The ASGS is split into two parts, the ABS Structures and the Non ABS Structures.
The ABS Structures are areas that the ABS designs specifically for outputting statistics. This means that the statistical areas are designed to meet the requirements of specific statistical collections as well as geographic concepts relevant to those statistics such as remoteness and urban/rural definitions. This helps to ensure the confidentiality, accuracy and relevance of the data. The ABS Structures are stable for five years to enable better comparison of data over time.
The Non ABS Structures represent administrative areas for which the ABS is committed to providing a range of statistics. These areas can change regularly as they are not defined by the ABS. As a result the Non ABS Structures are updated annually if significant changes to the areas have occurred. This improves the relevance of ABS data released on these areas. For example, the Local Government Areas (LGAs) are released annually: these represent LGAs that are defined by the State and Territory governments. ABS statistics such as Estimated Resident Population (ERP) are output on these LGA approximations.
Separating the ABS and Non ABS Structures in the ASGS ensures that the ABS can provide statistics on both stable, purpose built statistical areas as well as important administrative areas. This is a key difference to the previous ASGC where all areas were related to LGAs and consequently needed to be updated annually to reflect changes in the LGAs. This key difference is possible because the ASGS uses Mesh Blocks as a common building block for all structures. Mesh Blocks, like other ABS Structures, are stable for 5 years. However, they are small enough that they can accurately approximate the changing administrative areas without changing themselves. Mesh Blocks also provide an additional level of confidentiality for data released on the ASGS, as the difference in data released on multiple statistical areas is always at least one Mesh Block.
The ABS Structures are a hierarchy of areas developed for the release of ABS statistical information. Their components are described below.
Diagram 1 depicts the various ABS Structures, their component statistical areas and how they interrelate.

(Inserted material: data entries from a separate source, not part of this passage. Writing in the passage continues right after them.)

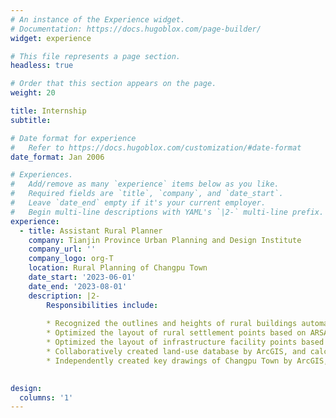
```yaml
---
# An instance of the Experience widget.
# Documentation: https://docs.hugoblox.com/page-builder/
widget: experience

# This file represents a page section.
headless: true

# Order that this section appears on the page.
weight: 20

title: Internship
subtitle:

# Date format for experience
#   Refer to https://docs.hugoblox.com/customization/#date-format
date_format: Jan 2006

# Experiences.
#   Add/remove as many `experience` items below as you like.
#   Required fields are `title`, `company`, and `date_start`.
#   Leave `date_end` empty if it's your current employer.
#   Begin multi-line descriptions with YAML's `|2-` multi-line prefix.
experience:
  - title: Assistant Rural Planner
    company: Tianjin Province Urban Planning and Design Institute
    company_url: ''
    company_logo: org-T
    location: Rural Planning of Changpu Town
    date_start: '2023-06-01'
    date_end: '2023-08-01'
    description: |2-
        Responsibilities include:
        
        * Recognized the outlines and heights of rural buildings automatically utilizing Mapflow plugin in QGIS.
        * Optimized the layout of rural settlement points based on ARSA multi-agent model and spatial gravity model in NetLogo.
        * Optimized the layout of infrastructure facility points based on accessibility analysis utilizing UNA Toolbox (by City Form Lab) in ArcGIS. 
        * Collaboratively created land-use database by ArcGIS, and calculated various indicators such as agricultural, ecological, and construction spatial attributes.        
        * Independently created key drawings of Changpu Town by ArcGIS, including land-use plan, site plan, transportation route plan, infrastructure facilities plan, etc.
        

design:
  columns: '1'
---
```

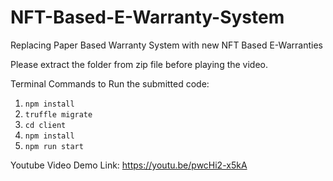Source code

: # NFT-Based-E-Warranty-System
Replacing Paper Based Warranty System with new NFT Based E-Warranties

Please extract the folder from zip file before playing the video.

Terminal Commands to Run the submitted code:
1. ```npm install```
2. ```truffle migrate```
3. ```cd client```
4. ```npm install```
5. ```npm run start```


Youtube Video Demo Link: https://youtu.be/pwcHi2-x5kA 

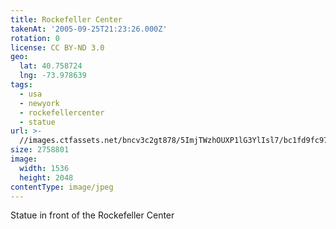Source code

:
 ```yaml
---
title: Rockefeller Center
takenAt: '2005-09-25T21:23:26.000Z'
rotation: 0
license: CC BY-ND 3.0
geo:
  lat: 40.758724
  lng: -73.978639
tags:
  - usa
  - newyork
  - rockefellercenter
  - statue
url: >-
  //images.ctfassets.net/bncv3c2gt878/5ImjTWzhOUXP1lG3YlIsl7/bc1fd9fc97a8911847b15966bee51cfd/rockefeller-center_4325574620_o
size: 2758801
image:
  width: 1536
  height: 2048
contentType: image/jpeg
---
```


Statue in front of the Rockefeller Center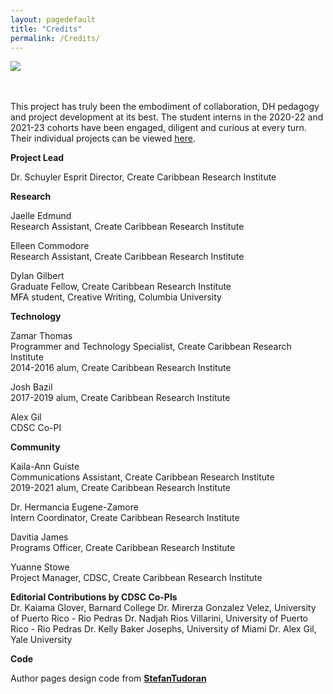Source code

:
 ```yaml
---
layout: pagedefault
title: "Credits"
permalink: /Credits/
---
```

<div class="wordcloud">
<img src="{{ site.baseurl }}/assets/img/bannercredits.png"></div>
<br>
<br>


This project has truly been the embodiment of collaboration, DH pedagogy and project development at its best. The student interns in the 2020-22 and 2021-23 cohorts have been engaged, diligent and curious at every turn. Their individual projects can be viewed [here](https://commonsbox.createcaribbean.org).

__Project Lead__

Dr. Schuyler Esprit
Director, Create Caribbean Research Institute

__Research__  

Jaelle Edmund 
<br>
Research Assistant, Create Caribbean Research Institute

Elleen Commodore
<br>
Research Assistant, Create Caribbean Research Institute

Dylan Gilbert
<br>
Graduate Fellow, Create Caribbean Research Institute
<br>
MFA student, Creative Writing, Columbia University



__Technology__

Zamar Thomas
<br>
Programmer and Technology Specialist, Create Caribbean Research Institute
<br>
2014-2016 alum, Create Caribbean Research Institute

Josh Bazil
<br>
2017-2019 alum, Create Caribbean Research Institute

Alex Gil
<br>
CDSC Co-PI

__Community__

Kaila-Ann Guiste
<br>
Communications Assistant, Create Caribbean Research Institute
<br>
2019-2021 alum, Create Caribbean Research Institute

Dr. Hermancia Eugene-Zamore
<br>
Intern Coordinator, Create Caribbean Research Institute

Davitia James
<br>
Programs Officer, Create Caribbean Research Institute

Yuanne Stowe
<br>
Project Manager, CDSC, Create Caribbean Research Institute


__Editorial Contributions by CDSC Co-PIs__
<br>
Dr. Kaiama Glover, Barnard College
Dr. Mirerza Gonzalez Velez, University of Puerto Rico - Rio Pedras
Dr. Nadjah Rios Villarini, University of Puerto Rico - Rio Pedras
Dr. Kelly Baker Josephs, University of Miami
Dr. Alex Gil, Yale University

__Code__

Author pages design code from <strong><a href="https://www.linkedin.com/in/nicolae-stefan-tudoran-b02291127/" target="_blank">StefanTudoran</a></strong>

Diagram 1: ASGS ABS Structures
- Mesh Blocks (MBs) are the smallest geographical area defined by the ABS. They are designed as geographic building blocks rather than as areas for the release of statistics themselves. All statistical areas in the ASGS, both ABS and Non ABS Structures, are built up from Mesh Blocks. As a result the design of Mesh Blocks takes into account many factors including administrative boundaries such as Cadastre, Suburbs and Localities and LGAs as well as land uses and dwelling distribution. Most Mesh Blocks contain 30 to 60 dwellings although some are specifically designed to have zero. This provides an additional level of confidentiality for data released on the ASGS as the difference in data released on multiple statistical areas is always at least one Mesh Block. Mesh Blocks, like other ABS structures, are stable for 5 years and are updated to reflect changes such as new housing developments every 5 years. Mesh Blocks include a Mesh Block Category that broadly defines primary land uses such as Residential and Commercial. The only statistical data currently available for Mesh Blocks (as of 2017) are total population and dwelling counts from the Census of Population and Housing.

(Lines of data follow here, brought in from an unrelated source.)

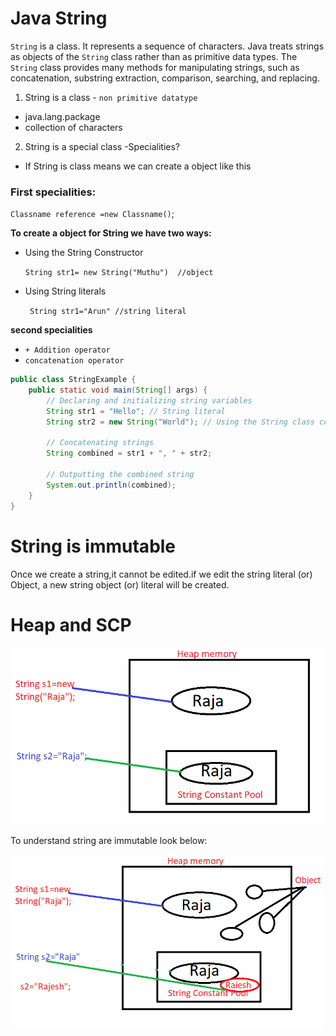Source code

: # Java String
 `String` is a class. It represents a sequence of characters. Java treats strings as objects of the `String` class rather than as primitive data types. The `String` class provides many methods for manipulating strings, such as concatenation, substring extraction, comparison, searching, and replacing.

1) String is a class - `non primitive datatype`
- java.lang.package
- collection of characters

2) String is a special class -Specialities?
 - If String is class means we can create a object like this

### **First specialities**:
   `Classname reference =new Classname()`;

**To create a object for String we have two ways:**

   - Using the String Constructor

      `String str1= new String("Muthu")  //object`
   - Using String literals

     ` String str1="Arun" //string literal`

**second specialities**
* `+ Addition operator`
* `concatenation operator`



```java
public class StringExample {
    public static void main(String[] args) {
        // Declaring and initializing string variables
        String str1 = "Hello"; // String literal
        String str2 = new String("World"); // Using the String class constructor
        
        // Concatenating strings
        String combined = str1 + ", " + str2;
        
        // Outputting the combined string
        System.out.println(combined);
    }
}
```

# **String is immutable**
Once we create a string,it cannot be edited.if we edit the string literal (or) Object, a new string object (or) literal will be created.

# Heap and SCP
<img src="./img/Heap memory and scp.png">

To understand string are immutable look below:

<img src="./img/string is immutable.png">
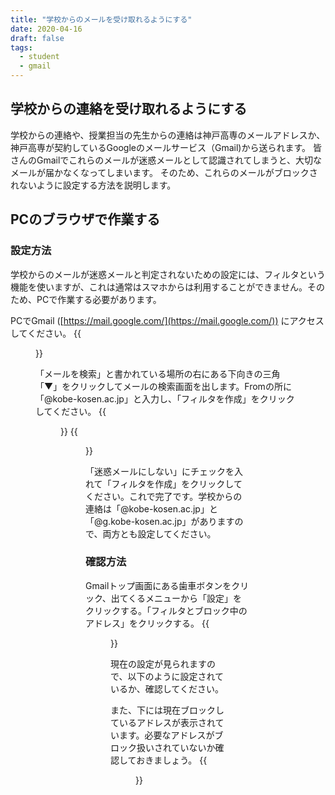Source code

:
 ```yaml
---
title: "学校からのメールを受け取れるようにする"
date: 2020-04-16
draft: false
tags: 
  - student
  - gmail
---
```


## 学校からの連絡を受け取れるようにする
学校からの連絡や、授業担当の先生からの連絡は神戸高専のメールアドレスか、神戸高専が契約しているGoogleのメールサービス（Gmail)から送られます。
皆さんのGmailでこれらのメールが迷惑メールとして認識されてしまうと、大切なメールが届かなくなってしまいます。
そのため、これらのメールがブロックされないように設定する方法を説明します。

## PCのブラウザで作業する
### 設定方法
学校からのメールが迷惑メールと判定されないための設定には、フィルタという機能を使いますが、これは通常はスマホからは利用することができません。そのため、PCで作業する必要があります。

PCでGmail ([https://mail.google.com/](https://mail.google.com/)) にアクセスしてください。
{{<figure src="1.png" title="Gmailの画面" class="center" width="400">}}

「メールを検索」と書かれている場所の右にある下向きの三角「▼」をクリックしてメールの検索画面を出します。Fromの所に「@kobe-kosen.ac.jp」と入力し、「フィルタを作成」をクリックしてください。
{{<figure src="2.png" title="Fromに検索したいアドレスの@以降を入力" class="center" width="400">}}
{{<figure src="3.png" title="ブロックされている" class="center" width="400">}}

「迷惑メールにしない」にチェックを入れて「フィルタを作成」をクリックしてください。これで完了です。学校からの連絡は「@kobe-kosen.ac.jp」と「@g.kobe-kosen.ac.jp」がありますので、両方とも設定してください。

### 確認方法
Gmailトップ画面にある歯車ボタンをクリック、出てくるメニューから「設定」をクリックする。「フィルタとブロック中のアドレス」をクリックする。
{{<figure src="1.png" title="Gmailの画面" class="center" width="400">}}

現在の設定が見られますので、以下のように設定されているか、確認してください。

また、下には現在ブロックしているアドレスが表示されています。必要なアドレスがブロック扱いされていないか確認しておきましょう。
{{<figure src="4.png" title="フィルタの設定を表示する" class="center" width="400">}}





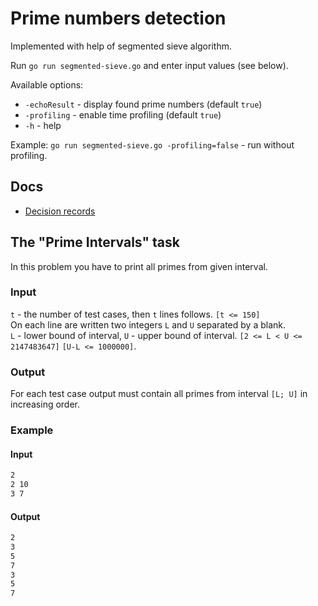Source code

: # Prime numbers detection

Implemented with help of segmented sieve algorithm.

Run `go run segmented-sieve.go` and enter input values (see below).

Available options:
 
* `-echoResult` - display found prime numbers (default `true`)
* `-profiling` - enable time profiling (default `true`)
* `-h` - help

Example: `go run segmented-sieve.go -profiling=false` - run without profiling.

## Docs

* [Decision records](decision_records/decision_records.md)

## The "Prime Intervals" task

In this problem you have to print all primes from given interval.

### Input

`t` - the number of test cases, then `t` lines follows. `[t <= 150]`  
On each line are written two integers `L` and `U` separated by a blank.  
`L` - lower bound of interval, `U` - upper bound of interval. `[2 <= L < U <= 2147483647]` `[U-L <= 1000000]`.

### Output

For each test case output must contain all primes from interval `[L; U]` in increasing order.

### Example

#### Input

```sh
2
2 10
3 7
```

#### Output

```sh
2
3
5
7
3
5
7
```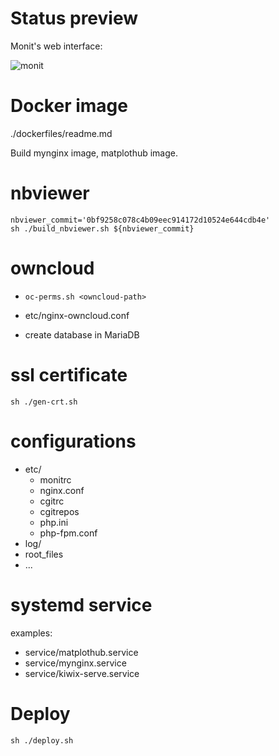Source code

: Status preview
==============

Monit's web interface:

![monit](https://raw.githubusercontent.com/shmilee/web-in-docker/master/monit-works.png)


Docker image
============

./dockerfiles/readme.md

Build mynginx image, matplothub image.

nbviewer
========

```
nbviewer_commit='0bf9258c078c4b09eec914172d10524e644cdb4e'
sh ./build_nbviewer.sh ${nbviewer_commit}
```

owncloud
========

* `oc-perms.sh <owncloud-path>`

* etc/nginx-owncloud.conf

* create database in MariaDB

ssl certificate
===============

```
sh ./gen-crt.sh
```

configurations
==============

* etc/
    - monitrc
    - nginx.conf
    - cgitrc     
    - cgitrepos
    - php.ini
    - php-fpm.conf
* log/
* root_files
* ...

systemd service
================

examples:

* service/matplothub.service
* service/mynginx.service
* service/kiwix-serve.service

Deploy
======

```
sh ./deploy.sh
```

- Statistical Areas Level 1 (SA1s) are designed to maximise the spatial detail available for Census data. Most SA1s have a population of between 200 to 800 persons with an average population of approximately 400 persons. This is to optimise the balance between spatial detail and the ability to cross classify Census variables without the resulting counts becoming too small for use. SA1s aim to separate out areas with different geographic characteristics within Suburb and Locality boundaries. In rural areas they often combine related Locality boundaries. SA1s are aggregations of Mesh Blocks.

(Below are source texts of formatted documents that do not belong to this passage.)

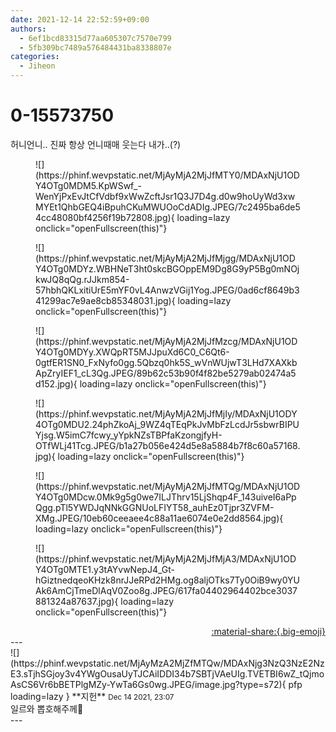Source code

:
```yaml
---
date: 2021-12-14 22:52:59+09:00
authors:
  - 6ef1bcd83315d77aa605307c7570e799
  - 5fb309bc7489a576484431ba8338807e
categories:
  - Jiheon
---
```


# 0-15573750

<div class="post-container" markdown="1">
<div class="content-container md-sidebar__scrollwrap" markdown="1">

허니언니.. 진짜 항상 언니때매 웃는다 내가..(?)
<figure markdown="1">
![](https://phinf.wevpstatic.net/MjAyMjA2MjJfMTY0/MDAxNjU1ODY4OTg0MDM5.KpWSwf_-WenYjPxEvJtCfVdbf9xWwZcftJsr1Q3J7D4g.d0w9hoUyWd3xwMYEt1QhbGEQ4iBpuhCKuMWUOoCdADIg.JPEG/7c2495ba6de54cc48080bf4256f19b72808.jpg){ loading=lazy onclick="openFullscreen(this)"}
</figure>

<figure markdown="1">
![](https://phinf.wevpstatic.net/MjAyMjA2MjJfMjgg/MDAxNjU1ODY4OTg0MDYz.WBHNeT3ht0skcBGOppEM9Dg8G9yP5Bg0mNOjkwJQ8qQg.rJJkm854-57hbhQKLxitiUrE5mYF0vL4AnwzVGij1Yog.JPEG/0ad6cf8649b341299ac7e9ae8cb85348031.jpg){ loading=lazy onclick="openFullscreen(this)"}
</figure>

<figure markdown="1">
![](https://phinf.wevpstatic.net/MjAyMjA2MjJfMzcg/MDAxNjU1ODY4OTg0MDYy.XWQpRT5MJJpuXd6C0_C6Qt6-0gtfER1SN0_FxNyfo0gg.5Qbzq0hk5S_wVnWUjwT3LHd7XAXkbApZryIEF1_cL3Qg.JPEG/89b62c53b90f4f82be5279ab02474a5d152.jpg){ loading=lazy onclick="openFullscreen(this)"}
</figure>

<figure markdown="1">
![](https://phinf.wevpstatic.net/MjAyMjA2MjJfMjIy/MDAxNjU1ODY4OTg0MDU2.24phZkoAj_9WZ4qTEqPkJvMbFzLcdJr5sbwrBIPUYjsg.W5imC7fcwy_yYpkNZsTBPfaKzongjfyH-OTfWLj41Tcg.JPEG/b1a27b056e424d5e8a5884b7f8c60a57168.jpg){ loading=lazy onclick="openFullscreen(this)"}
</figure>

<figure markdown="1">
![](https://phinf.wevpstatic.net/MjAyMjA2MjJfMTQg/MDAxNjU1ODY4OTg0MDcw.0Mk9g5g0we7ILJThrv15LjShqp4F_143uiveI6aPpQgg.pTl5YWDJqNNkGGNUoLFIYT58_auhEz0Tjpr3ZVFM-XMg.JPEG/10eb60ceeaee4c88a11ae6074e0e2dd8564.jpg){ loading=lazy onclick="openFullscreen(this)"}
</figure>

<figure markdown="1">
![](https://phinf.wevpstatic.net/MjAyMjA2MjJfMjA3/MDAxNjU1ODY4OTg0MTE1.y3tAYvwNepJ4_Gt-hGiztnedqeoKHzk8nrJJeRPd2HMg.og8aljOTks7Ty0OiB9wy0YUAk6AmCjTmeDlAqV0Zoo8g.JPEG/617fa04402964402bce3037881324a87637.jpg){ loading=lazy onclick="openFullscreen(this)"}
</figure>


</div>
</div>

<div style="text-align: right;" markdown="1">
<a href="https://weverse.io/fromis9/fanpost/0-15573750" style="text-align: right;">:material-share:{.big-emoji}</a>
</div>
---

<div class="comments-container md-sidebar__scrollwrap" markdown="1">
<div class="comment" markdown="1">
<div class='id-container' markdown="1">
![](https://phinf.wevpstatic.net/MjAyMzA2MjZfMTQw/MDAxNjg3NzQ3NzE2NzE3.sTjhSGjoy3v4YWgOusaUyTJCAiIDDI34b7SBTjVAeUIg.TVETBI6wZ_tQjmoAsCS6Vr6bBETPlgMZy-YwTa6Gs0wg.JPEG/image.jpg?type=s72){ pfp loading=lazy }
**<span class="artist">지헌</span>** <small>Dec 14 2021, 23:07</small><br>
</div>
<div class='comment-body' markdown="1">
일르와 뽑호해주께💋
</div>
</div>
</div>
---

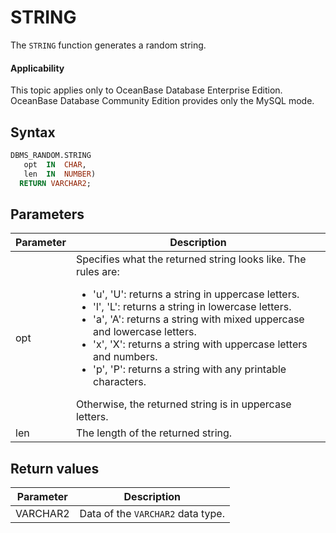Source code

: STRING
===========================

The `STRING` function generates a random string.

  <main id="notice" >
    <h4>Applicability</h4>
    <p>This topic applies only to OceanBase Database Enterprise Edition. OceanBase Database Community Edition provides only the MySQL mode. </p>
  </main>

Syntax
-----------

```sql
DBMS_RANDOM.STRING
   opt  IN  CHAR,
   len  IN  NUMBER)
  RETURN VARCHAR2;
```



Parameters
-------------



| **Parameter** | **Description** |
|--------|-------------------------------------|
| opt | Specifies what the returned string looks like. The rules are: <ul><li> 'u', 'U': returns a string in uppercase letters.   </li><li> 'l', 'L': returns a string in lowercase letters.   </li><li> 'a', 'A': returns a string with mixed uppercase and lowercase letters.   </li><li> 'x', 'X': returns a string with uppercase letters and numbers.   </li><li> 'p', 'P': returns a string with any printable characters. </li></ul>    Otherwise, the returned string is in uppercase letters.  |
| len | The length of the returned string.  |



Return values
------------


| **Parameter** | **Description** |
|----------|-------------|
| VARCHAR2 | Data of the `VARCHAR2` data type.  |



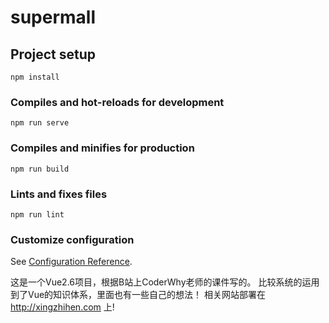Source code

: # supermall

## Project setup
```
npm install
```

### Compiles and hot-reloads for development
```
npm run serve
```

### Compiles and minifies for production
```
npm run build
```

### Lints and fixes files
```
npm run lint
```

### Customize configuration
See [Configuration Reference](https://cli.vuejs.org/config/).


这是一个Vue2.6项目，根据B站上CoderWhy老师的课件写的。
比较系统的运用到了Vue的知识体系，里面也有一些自己的想法！
相关网站部署在 http://xingzhihen.com 上!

Greater Capital City Statistical Area Structure
- Statistical Areas Level 2 (SA2s) are designed to reflect functional areas that represent a community that interacts together socially and economically. They consider Suburb and Locality boundaries to improve the geographic coding of data to these areas and in major urban areas SA2s often reflect one or more related suburbs. The SA2 is the smallest area for the release of many ABS statistics, including the Estimated Resident Population (ERP), Health & Vitals and Building Approvals data. SA2s generally have a population range of 3,000 to 25,000 persons, and have an average population of about 10,000 persons. SA2s are aggregations of whole SA1s.
- Statistical Areas Level 3 (SA3s) are designed for the output of regional data. SA3s create a standard framework for the analysis of ABS data at the regional level through clustering groups of SA2s that have similar regional characteristics, administrative boundaries or labour markets. SA3s generally have populations between 30,000 and 130,000 persons. They are often the functional areas of regional towns and cities with a population in excess of 20,000, or clusters of related suburbs around urban commercial and transport hubs within the major urban areas. SA3s are aggregations of whole SA2s.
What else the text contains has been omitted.